● **Assignment**: Copy out all the data, word for word.

● **Materials provided**:

_____

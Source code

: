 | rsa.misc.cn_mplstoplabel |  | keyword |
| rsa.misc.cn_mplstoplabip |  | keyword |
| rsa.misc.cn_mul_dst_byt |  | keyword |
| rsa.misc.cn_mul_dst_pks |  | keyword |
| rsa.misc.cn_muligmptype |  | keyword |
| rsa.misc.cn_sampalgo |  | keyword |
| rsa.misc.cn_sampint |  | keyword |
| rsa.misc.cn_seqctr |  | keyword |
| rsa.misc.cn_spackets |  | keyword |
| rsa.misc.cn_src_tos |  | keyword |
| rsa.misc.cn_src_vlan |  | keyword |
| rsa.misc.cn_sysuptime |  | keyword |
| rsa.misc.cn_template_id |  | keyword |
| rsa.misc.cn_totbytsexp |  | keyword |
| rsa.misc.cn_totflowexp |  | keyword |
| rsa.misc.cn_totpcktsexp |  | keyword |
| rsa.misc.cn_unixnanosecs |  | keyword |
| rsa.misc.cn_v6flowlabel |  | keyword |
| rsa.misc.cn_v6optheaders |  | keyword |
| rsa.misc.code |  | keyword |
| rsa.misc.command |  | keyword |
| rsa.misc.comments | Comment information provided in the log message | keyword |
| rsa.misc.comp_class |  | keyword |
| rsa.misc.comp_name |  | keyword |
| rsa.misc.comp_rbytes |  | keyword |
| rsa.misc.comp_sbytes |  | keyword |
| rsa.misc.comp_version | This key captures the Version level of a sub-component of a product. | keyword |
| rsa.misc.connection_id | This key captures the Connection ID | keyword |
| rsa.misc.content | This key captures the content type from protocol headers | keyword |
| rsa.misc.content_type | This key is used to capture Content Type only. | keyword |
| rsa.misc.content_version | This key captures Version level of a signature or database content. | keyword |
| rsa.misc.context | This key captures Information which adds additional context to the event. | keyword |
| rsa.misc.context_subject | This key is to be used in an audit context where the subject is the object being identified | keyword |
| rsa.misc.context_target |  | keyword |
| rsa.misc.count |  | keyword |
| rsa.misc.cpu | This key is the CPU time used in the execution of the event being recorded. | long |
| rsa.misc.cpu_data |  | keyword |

_____

● **Solution below**:
Source code

: | rsa.misc.cn_mplstoplabel |  | keyword |
| rsa.misc.cn_mplstoplabip |  | keyword |
| rsa.misc.cn_mul_dst_byt |  | keyword |
| rsa.misc.cn_mul_dst_pks |  | keyword |
| rsa.misc.cn_muligmptype |  | keyword |
| rsa.misc.cn_sampalgo |  | keyword |
| rsa.misc.cn_sampint |  | keyword |
| rsa.misc.cn_seqctr |  | keyword |
| rsa.misc.cn_spackets |  | keyword |
| rsa.misc.cn_src_tos |  | keyword |
| rsa.misc.cn_src_vlan |  | keyword |
| rsa.misc.cn_sysuptime |  | keyword |
| rsa.misc.cn_template_id |  | keyword |
| rsa.misc.cn_totbytsexp |  | keyword |
| rsa.misc.cn_totflowexp |  | keyword |
| rsa.misc.cn_totpcktsexp |  | keyword |
| rsa.misc.cn_unixnanosecs |  | keyword |
| rsa.misc.cn_v6flowlabel |  | keyword |
| rsa.misc.cn_v6optheaders |  | keyword |
| rsa.misc.code |  | keyword |
| rsa.misc.command |  | keyword |
| rsa.misc.comments | Comment information provided in the log message | keyword |
| rsa.misc.comp_class |  | keyword |
| rsa.misc.comp_name |  | keyword |
| rsa.misc.comp_rbytes |  | keyword |
| rsa.misc.comp_sbytes |  | keyword |
| rsa.misc.comp_version | This key captures the Version level of a sub-component of a product. | keyword |
| rsa.misc.connection_id | This key captures the Connection ID | keyword |
| rsa.misc.content | This key captures the content type from protocol headers | keyword |
| rsa.misc.content_type | This key is used to capture Content Type only. | keyword |
| rsa.misc.content_version | This key captures Version level of a signature or database content. | keyword |
| rsa.misc.context | This key captures Information which adds additional context to the event. | keyword |
| rsa.misc.context_subject | This key is to be used in an audit context where the subject is the object being identified | keyword |
| rsa.misc.context_target |  | keyword |
| rsa.misc.count |  | keyword |
| rsa.misc.cpu | This key is the CPU time used in the execution of the event being recorded. | long |
| rsa.misc.cpu_data |  | keyword |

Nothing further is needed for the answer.